• [Instructions for the task]: Every entry must be printed again exactly, with nothing left out.

• • • • • • •

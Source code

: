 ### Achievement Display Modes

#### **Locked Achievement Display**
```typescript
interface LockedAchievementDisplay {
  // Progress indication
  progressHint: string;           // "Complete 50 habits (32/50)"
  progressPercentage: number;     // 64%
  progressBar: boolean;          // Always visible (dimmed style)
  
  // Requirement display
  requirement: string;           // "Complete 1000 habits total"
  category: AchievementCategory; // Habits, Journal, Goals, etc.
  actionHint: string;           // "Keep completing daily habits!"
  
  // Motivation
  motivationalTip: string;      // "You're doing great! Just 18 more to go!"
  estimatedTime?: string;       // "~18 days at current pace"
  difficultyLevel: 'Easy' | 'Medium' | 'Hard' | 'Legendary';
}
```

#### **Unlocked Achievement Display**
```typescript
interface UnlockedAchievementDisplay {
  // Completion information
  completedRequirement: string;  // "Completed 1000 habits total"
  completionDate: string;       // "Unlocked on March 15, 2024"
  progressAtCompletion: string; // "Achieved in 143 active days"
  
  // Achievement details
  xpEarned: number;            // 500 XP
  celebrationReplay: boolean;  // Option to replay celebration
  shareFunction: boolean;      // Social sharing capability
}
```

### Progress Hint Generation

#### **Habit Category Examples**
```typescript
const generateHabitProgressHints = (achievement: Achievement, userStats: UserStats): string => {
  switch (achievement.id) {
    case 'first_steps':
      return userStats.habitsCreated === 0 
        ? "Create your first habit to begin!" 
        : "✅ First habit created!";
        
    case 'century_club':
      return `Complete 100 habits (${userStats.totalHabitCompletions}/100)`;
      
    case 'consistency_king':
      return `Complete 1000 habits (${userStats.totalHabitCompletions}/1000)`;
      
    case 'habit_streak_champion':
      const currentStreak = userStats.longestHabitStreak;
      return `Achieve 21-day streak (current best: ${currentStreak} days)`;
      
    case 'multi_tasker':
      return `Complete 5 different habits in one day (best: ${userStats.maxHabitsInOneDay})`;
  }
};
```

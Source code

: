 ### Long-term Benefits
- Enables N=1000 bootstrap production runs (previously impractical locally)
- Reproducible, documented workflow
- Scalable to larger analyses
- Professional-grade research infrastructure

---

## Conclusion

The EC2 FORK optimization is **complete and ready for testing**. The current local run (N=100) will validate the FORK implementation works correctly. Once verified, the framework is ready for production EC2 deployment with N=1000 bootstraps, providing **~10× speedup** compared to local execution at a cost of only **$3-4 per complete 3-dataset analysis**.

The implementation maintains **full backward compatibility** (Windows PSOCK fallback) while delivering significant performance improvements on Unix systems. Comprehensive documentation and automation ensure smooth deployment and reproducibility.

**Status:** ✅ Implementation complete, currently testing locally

• • • • • • •

• [Reply]:
Source code

: ### Achievement Display Modes

#### **Locked Achievement Display**
```typescript
interface LockedAchievementDisplay {
  // Progress indication
  progressHint: string;           // "Complete 50 habits (32/50)"
  progressPercentage: number;     // 64%
  progressBar: boolean;          // Always visible (dimmed style)
  
  // Requirement display
  requirement: string;           // "Complete 1000 habits total"
  category: AchievementCategory; // Habits, Journal, Goals, etc.
  actionHint: string;           // "Keep completing daily habits!"
  
  // Motivation
  motivationalTip: string;      // "You're doing great! Just 18 more to go!"
  estimatedTime?: string;       // "~18 days at current pace"
  difficultyLevel: 'Easy' | 'Medium' | 'Hard' | 'Legendary';
}
```

#### **Unlocked Achievement Display**
```typescript
interface UnlockedAchievementDisplay {
  // Completion information
  completedRequirement: string;  // "Completed 1000 habits total"
  completionDate: string;       // "Unlocked on March 15, 2024"
  progressAtCompletion: string; // "Achieved in 143 active days"
  
  // Achievement details
  xpEarned: number;            // 500 XP
  celebrationReplay: boolean;  // Option to replay celebration
  shareFunction: boolean;      // Social sharing capability
}
```

### Progress Hint Generation

#### **Habit Category Examples**
```typescript
const generateHabitProgressHints = (achievement: Achievement, userStats: UserStats): string => {
  switch (achievement.id) {
    case 'first_steps':
      return userStats.habitsCreated === 0 
        ? "Create your first habit to begin!" 
        : "✅ First habit created!";
        
    case 'century_club':
      return `Complete 100 habits (${userStats.totalHabitCompletions}/100)`;
      
    case 'consistency_king':
      return `Complete 1000 habits (${userStats.totalHabitCompletions}/1000)`;
      
    case 'habit_streak_champion':
      const currentStreak = userStats.longestHabitStreak;
      return `Achieve 21-day streak (current best: ${currentStreak} days)`;
      
    case 'multi_tasker':
      return `Complete 5 different habits in one day (best: ${userStats.maxHabitsInOneDay})`;
  }
};
```

Source code

: ### Long-term Benefits
- Enables N=1000 bootstrap production runs (previously impractical locally)
- Reproducible, documented workflow
- Scalable to larger analyses
- Professional-grade research infrastructure

---

## Conclusion

The EC2 FORK optimization is **complete and ready for testing**. The current local run (N=100) will validate the FORK implementation works correctly. Once verified, the framework is ready for production EC2 deployment with N=1000 bootstraps, providing **~10× speedup** compared to local execution at a cost of only **$3-4 per complete 3-dataset analysis**.

The implementation maintains **full backward compatibility** (Windows PSOCK fallback) while delivering significant performance improvements on Unix systems. Comprehensive documentation and automation ensure smooth deployment and reproducibility.

**Status:** ✅ Implementation complete, currently testing locally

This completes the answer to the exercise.